COLUMBUS, Ohio (AP) —
Ohio’s governor and elections chief have recommended postponing Tuesday’s primary election as the number of cases of COVID-19 across the state rises.
Gov. Mike DeWine and Secretary of State Frank LaRose, both Republicans, said at a news conference Monday that they would sue to postpone in-person voting until June 2. The two officials do not have the power to postpone an election on their own.

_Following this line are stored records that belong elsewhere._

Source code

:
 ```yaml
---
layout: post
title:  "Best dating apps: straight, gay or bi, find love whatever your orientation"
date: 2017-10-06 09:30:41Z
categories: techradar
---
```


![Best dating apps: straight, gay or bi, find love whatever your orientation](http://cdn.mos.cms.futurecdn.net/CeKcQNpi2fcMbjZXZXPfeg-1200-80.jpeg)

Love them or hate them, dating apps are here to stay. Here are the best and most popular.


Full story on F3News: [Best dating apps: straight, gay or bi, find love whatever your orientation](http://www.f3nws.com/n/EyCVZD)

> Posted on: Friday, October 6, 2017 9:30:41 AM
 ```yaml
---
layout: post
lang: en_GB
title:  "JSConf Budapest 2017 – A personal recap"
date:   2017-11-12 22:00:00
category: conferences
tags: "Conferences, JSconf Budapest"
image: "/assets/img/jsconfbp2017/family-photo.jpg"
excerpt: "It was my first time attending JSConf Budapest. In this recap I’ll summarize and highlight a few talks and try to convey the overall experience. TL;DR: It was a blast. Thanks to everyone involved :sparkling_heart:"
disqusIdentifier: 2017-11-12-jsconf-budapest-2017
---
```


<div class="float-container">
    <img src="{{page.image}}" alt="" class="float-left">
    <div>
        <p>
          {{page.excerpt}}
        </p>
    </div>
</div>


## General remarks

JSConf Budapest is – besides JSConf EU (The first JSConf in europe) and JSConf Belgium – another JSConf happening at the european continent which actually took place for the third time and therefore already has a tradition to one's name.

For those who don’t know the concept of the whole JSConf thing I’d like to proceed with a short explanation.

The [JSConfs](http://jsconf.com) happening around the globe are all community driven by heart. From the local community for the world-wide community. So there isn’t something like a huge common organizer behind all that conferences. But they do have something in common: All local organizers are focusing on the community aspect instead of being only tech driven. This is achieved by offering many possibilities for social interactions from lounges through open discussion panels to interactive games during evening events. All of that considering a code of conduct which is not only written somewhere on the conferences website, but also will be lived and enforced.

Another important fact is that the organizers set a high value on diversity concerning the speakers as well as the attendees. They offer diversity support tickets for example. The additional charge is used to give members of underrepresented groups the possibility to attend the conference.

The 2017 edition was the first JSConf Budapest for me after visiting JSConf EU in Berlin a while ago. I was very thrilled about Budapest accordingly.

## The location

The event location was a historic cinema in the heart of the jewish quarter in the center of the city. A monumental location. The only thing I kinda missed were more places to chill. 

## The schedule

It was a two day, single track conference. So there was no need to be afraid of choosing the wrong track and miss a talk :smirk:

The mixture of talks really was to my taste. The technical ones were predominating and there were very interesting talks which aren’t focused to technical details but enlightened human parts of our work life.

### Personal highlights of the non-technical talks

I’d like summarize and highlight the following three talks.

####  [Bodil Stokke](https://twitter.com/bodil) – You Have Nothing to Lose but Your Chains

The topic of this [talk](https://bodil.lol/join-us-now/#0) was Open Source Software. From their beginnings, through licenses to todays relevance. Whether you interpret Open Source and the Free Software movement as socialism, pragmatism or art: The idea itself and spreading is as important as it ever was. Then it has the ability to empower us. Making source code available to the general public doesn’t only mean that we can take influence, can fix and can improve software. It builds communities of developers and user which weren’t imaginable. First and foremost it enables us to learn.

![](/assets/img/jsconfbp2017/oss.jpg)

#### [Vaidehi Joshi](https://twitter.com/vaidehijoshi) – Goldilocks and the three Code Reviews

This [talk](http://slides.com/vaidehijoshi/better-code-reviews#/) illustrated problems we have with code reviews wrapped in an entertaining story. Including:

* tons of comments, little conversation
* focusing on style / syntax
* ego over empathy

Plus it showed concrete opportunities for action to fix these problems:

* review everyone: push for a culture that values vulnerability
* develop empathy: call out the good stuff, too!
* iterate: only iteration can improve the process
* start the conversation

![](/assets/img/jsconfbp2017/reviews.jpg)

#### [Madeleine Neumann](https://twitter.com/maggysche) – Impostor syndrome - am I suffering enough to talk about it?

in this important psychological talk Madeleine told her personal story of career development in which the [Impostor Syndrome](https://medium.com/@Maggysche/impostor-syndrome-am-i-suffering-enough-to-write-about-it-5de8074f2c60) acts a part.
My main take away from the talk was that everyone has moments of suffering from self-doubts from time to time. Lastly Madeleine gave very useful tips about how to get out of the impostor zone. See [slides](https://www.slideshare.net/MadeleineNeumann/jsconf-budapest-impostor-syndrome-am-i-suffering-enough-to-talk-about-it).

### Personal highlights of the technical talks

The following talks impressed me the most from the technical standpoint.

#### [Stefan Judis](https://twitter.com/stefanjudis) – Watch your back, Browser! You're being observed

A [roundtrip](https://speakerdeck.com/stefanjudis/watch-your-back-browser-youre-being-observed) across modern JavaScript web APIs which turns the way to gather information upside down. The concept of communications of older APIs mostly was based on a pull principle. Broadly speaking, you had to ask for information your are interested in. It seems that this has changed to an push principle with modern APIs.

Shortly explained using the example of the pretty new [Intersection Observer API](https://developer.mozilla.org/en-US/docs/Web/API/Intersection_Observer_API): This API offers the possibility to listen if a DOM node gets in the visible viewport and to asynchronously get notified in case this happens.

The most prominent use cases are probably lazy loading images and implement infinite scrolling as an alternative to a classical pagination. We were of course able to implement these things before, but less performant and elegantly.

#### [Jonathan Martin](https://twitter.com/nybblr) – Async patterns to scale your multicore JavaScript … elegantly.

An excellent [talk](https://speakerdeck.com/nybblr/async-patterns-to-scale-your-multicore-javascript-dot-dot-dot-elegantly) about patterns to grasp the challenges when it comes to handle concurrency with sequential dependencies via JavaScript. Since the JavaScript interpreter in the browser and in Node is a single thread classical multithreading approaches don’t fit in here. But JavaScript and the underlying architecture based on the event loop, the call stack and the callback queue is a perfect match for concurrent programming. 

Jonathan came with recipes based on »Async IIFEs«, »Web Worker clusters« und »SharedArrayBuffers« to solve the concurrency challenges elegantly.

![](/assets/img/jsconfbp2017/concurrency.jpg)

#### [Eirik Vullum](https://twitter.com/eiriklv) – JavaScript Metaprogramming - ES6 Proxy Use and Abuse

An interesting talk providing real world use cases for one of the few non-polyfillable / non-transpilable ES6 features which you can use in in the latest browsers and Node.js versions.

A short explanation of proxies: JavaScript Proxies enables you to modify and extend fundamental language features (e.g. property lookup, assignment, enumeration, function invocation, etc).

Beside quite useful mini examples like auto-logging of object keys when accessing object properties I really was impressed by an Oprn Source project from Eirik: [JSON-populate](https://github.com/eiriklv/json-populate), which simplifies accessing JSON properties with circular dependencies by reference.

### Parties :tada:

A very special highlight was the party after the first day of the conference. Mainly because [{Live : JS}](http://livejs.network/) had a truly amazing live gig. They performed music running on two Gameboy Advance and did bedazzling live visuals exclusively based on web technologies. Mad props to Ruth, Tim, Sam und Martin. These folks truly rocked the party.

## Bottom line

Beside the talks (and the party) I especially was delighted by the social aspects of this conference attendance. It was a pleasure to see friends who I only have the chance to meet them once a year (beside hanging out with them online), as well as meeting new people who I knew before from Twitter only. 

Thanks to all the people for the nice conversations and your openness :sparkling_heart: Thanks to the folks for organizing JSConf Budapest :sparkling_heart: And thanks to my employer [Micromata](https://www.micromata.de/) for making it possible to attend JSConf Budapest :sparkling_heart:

If they get a court order to delay in-person voting, they said, absentee voting will continue until June. There have been questions raised about the impact on turnout, but DeWine said he didn’t want older voters to face the choice of staying home, as recommended, or going out to vote.
Democratic presidential candidates Joe Biden, the former vice president, and U.S. Sen. Bernie Sanders of Vermont are competing for 136 delegates in Ohio, which also has primaries in congressional and and state legislative races, as well as local-issue votes to be decided.
The recommendation likely means polling places will not open Tuesday, despite LaRose’s assurances as recently as Monday morning that voting was ready to go forward.
““Suspending in-person voting is a serious matter and we have tried to do everything we could to avoid that”” LaRose said Tuesday. State officials said they had been getting calls from concerned voters and poll workers.
Louisiana and Georgia earlier postponed presidential primaries scheduled for March.
LaRose’s office had reported that roughly 140 polling places in nursing homes or residential care facilities successfully had been relocated and that a recruiting effort had netted more than 1,500 last-minute poll workers.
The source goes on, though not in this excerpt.